• EXERCISE OBJECTIVE: Comb through the entries for "rápidas" and pull out each line that holds it.

————

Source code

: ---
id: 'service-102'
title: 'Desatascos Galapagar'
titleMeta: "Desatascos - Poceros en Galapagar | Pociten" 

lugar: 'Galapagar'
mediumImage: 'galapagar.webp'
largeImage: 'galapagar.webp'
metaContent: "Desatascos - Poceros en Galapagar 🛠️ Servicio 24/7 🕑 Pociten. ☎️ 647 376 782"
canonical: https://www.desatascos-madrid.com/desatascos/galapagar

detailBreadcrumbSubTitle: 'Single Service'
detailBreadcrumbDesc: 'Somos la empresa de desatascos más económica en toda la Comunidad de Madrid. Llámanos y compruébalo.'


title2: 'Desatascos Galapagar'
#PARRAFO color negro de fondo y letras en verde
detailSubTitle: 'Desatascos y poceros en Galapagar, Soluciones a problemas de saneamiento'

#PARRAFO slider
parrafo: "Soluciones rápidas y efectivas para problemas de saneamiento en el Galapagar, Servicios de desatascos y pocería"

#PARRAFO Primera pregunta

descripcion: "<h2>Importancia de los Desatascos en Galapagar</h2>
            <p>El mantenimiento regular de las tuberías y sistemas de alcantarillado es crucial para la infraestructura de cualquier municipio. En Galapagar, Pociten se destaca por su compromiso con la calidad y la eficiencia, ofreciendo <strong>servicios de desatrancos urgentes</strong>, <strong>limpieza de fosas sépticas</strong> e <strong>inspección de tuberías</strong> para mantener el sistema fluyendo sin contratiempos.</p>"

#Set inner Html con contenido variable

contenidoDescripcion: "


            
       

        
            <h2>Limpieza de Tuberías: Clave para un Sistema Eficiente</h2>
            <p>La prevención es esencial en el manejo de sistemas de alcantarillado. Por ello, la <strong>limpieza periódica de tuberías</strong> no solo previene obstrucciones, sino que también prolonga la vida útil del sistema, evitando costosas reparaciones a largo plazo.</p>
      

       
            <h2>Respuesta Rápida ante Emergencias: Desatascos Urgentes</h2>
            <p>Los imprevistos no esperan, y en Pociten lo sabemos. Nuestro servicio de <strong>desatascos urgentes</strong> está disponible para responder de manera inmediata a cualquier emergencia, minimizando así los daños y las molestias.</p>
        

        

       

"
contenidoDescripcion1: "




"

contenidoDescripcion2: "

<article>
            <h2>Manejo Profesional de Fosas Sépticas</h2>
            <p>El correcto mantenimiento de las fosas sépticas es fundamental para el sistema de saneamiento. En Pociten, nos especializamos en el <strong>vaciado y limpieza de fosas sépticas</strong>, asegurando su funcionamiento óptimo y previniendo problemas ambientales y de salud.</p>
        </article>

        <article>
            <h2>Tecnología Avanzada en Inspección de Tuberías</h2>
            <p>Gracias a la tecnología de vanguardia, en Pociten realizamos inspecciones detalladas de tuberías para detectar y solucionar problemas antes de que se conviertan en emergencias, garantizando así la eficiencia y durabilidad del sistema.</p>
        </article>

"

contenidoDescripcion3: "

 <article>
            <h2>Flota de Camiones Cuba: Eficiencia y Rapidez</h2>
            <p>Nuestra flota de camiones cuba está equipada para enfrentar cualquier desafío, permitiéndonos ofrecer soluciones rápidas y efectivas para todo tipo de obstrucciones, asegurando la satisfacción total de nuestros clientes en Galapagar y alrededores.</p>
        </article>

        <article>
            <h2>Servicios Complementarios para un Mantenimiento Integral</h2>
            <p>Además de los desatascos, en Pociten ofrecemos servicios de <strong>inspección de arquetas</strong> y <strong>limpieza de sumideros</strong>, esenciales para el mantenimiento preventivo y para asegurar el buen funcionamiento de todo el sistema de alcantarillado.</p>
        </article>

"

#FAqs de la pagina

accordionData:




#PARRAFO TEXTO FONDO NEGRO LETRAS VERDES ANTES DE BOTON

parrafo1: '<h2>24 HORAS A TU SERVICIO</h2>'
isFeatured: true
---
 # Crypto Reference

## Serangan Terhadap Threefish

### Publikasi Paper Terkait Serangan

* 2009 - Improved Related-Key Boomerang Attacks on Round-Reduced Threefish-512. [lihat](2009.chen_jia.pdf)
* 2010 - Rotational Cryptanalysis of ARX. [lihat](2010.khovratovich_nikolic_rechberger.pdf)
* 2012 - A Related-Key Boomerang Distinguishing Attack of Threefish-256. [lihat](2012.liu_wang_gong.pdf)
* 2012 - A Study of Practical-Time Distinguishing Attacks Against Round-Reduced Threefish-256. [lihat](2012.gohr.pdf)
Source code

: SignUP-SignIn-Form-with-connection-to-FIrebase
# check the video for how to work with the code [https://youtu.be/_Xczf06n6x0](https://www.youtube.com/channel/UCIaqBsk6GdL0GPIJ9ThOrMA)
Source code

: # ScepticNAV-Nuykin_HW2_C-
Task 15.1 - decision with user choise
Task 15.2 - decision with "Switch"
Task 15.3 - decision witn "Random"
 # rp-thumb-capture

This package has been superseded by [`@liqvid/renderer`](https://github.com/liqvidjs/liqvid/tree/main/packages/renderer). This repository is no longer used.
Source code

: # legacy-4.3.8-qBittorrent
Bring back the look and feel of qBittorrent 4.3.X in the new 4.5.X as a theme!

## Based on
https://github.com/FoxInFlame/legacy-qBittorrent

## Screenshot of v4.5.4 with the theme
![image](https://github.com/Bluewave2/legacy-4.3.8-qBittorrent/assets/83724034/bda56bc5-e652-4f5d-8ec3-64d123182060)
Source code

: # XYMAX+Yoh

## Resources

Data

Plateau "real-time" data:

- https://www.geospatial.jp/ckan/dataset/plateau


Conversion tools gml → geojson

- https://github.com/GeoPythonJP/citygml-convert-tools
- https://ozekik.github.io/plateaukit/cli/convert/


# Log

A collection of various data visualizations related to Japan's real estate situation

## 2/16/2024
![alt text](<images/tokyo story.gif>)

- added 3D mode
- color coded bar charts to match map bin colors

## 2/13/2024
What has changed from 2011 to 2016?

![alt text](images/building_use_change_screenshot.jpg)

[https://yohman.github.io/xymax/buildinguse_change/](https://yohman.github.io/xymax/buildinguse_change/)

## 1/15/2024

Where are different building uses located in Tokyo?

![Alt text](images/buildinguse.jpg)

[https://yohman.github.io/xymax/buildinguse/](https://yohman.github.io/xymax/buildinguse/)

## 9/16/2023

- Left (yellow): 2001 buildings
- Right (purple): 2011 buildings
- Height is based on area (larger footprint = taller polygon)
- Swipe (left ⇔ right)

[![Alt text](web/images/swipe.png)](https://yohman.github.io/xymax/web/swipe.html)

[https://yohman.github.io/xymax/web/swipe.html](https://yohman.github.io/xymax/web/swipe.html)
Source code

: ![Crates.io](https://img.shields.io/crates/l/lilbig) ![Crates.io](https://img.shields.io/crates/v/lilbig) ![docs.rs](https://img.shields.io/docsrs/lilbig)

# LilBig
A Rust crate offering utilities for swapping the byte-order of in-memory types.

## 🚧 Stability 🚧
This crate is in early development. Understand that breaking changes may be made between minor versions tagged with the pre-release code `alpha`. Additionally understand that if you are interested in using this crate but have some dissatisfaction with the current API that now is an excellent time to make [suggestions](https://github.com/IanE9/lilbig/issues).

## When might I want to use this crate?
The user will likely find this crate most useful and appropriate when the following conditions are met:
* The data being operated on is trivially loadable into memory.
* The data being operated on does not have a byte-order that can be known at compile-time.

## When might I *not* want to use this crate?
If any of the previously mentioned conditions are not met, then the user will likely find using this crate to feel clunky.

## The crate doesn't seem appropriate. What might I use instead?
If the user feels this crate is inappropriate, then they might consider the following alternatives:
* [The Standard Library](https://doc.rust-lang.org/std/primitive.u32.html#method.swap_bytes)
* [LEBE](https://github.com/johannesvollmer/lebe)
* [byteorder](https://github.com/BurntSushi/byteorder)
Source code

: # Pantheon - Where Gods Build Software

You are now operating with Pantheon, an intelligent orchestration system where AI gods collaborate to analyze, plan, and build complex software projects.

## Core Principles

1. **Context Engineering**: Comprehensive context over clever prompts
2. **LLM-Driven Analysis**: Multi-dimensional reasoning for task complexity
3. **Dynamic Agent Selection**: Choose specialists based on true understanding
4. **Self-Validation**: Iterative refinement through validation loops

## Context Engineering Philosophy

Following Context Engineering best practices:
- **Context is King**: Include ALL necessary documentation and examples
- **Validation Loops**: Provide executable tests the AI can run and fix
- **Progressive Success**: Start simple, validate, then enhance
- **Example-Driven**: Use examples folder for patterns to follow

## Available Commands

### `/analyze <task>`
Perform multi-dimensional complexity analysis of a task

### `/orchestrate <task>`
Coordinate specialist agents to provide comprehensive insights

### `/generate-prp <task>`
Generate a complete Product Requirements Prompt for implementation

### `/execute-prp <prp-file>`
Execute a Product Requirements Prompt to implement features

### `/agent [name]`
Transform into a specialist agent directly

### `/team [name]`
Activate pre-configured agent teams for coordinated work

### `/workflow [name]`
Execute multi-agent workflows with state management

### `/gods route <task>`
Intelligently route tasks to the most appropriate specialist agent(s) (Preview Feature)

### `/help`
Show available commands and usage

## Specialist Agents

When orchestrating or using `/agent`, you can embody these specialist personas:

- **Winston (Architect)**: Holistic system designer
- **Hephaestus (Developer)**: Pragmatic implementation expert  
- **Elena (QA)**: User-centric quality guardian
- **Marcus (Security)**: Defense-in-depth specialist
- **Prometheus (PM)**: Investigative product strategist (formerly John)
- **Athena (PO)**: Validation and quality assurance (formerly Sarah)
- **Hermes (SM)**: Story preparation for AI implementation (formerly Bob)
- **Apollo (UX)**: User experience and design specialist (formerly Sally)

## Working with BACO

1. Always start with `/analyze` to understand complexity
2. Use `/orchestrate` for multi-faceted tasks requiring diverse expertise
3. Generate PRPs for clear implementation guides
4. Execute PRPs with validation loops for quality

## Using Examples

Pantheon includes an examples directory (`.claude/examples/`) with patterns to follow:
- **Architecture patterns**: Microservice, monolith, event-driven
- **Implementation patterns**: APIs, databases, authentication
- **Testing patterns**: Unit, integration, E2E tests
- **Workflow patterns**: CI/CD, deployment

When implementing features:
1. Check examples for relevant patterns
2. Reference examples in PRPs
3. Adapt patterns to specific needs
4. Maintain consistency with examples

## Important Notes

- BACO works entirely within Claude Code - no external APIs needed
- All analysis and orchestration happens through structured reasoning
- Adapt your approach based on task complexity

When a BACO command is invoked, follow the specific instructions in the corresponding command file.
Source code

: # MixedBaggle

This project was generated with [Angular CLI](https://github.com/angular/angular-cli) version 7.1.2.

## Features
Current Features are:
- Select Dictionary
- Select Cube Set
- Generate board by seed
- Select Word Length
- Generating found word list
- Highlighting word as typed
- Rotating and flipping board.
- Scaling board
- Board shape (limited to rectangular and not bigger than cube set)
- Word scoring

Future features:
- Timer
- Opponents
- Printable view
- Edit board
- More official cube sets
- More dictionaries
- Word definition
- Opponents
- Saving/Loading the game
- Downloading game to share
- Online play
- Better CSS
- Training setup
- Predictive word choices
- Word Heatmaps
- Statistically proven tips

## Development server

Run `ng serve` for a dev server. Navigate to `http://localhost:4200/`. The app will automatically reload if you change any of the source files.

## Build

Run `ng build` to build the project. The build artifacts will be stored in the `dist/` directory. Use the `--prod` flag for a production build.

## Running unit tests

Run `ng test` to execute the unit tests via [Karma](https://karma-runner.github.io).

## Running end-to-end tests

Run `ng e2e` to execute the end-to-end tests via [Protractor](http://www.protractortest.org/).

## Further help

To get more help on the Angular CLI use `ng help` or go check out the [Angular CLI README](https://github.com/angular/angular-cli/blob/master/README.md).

————

• WRITTEN SOLUTION:
parrafo: "Soluciones rápidas y efectivas para problemas de saneamiento en el Galapagar, Servicios de desatascos y pocería"
            <p>Nuestra flota de camiones cuba está equipada para enfrentar cualquier desafío, permitiéndonos ofrecer soluciones rápidas y efectivas para todo tipo de obstrucciones, asegurando la satisfacción total de nuestros clientes en Galapagar y alrededores.</p>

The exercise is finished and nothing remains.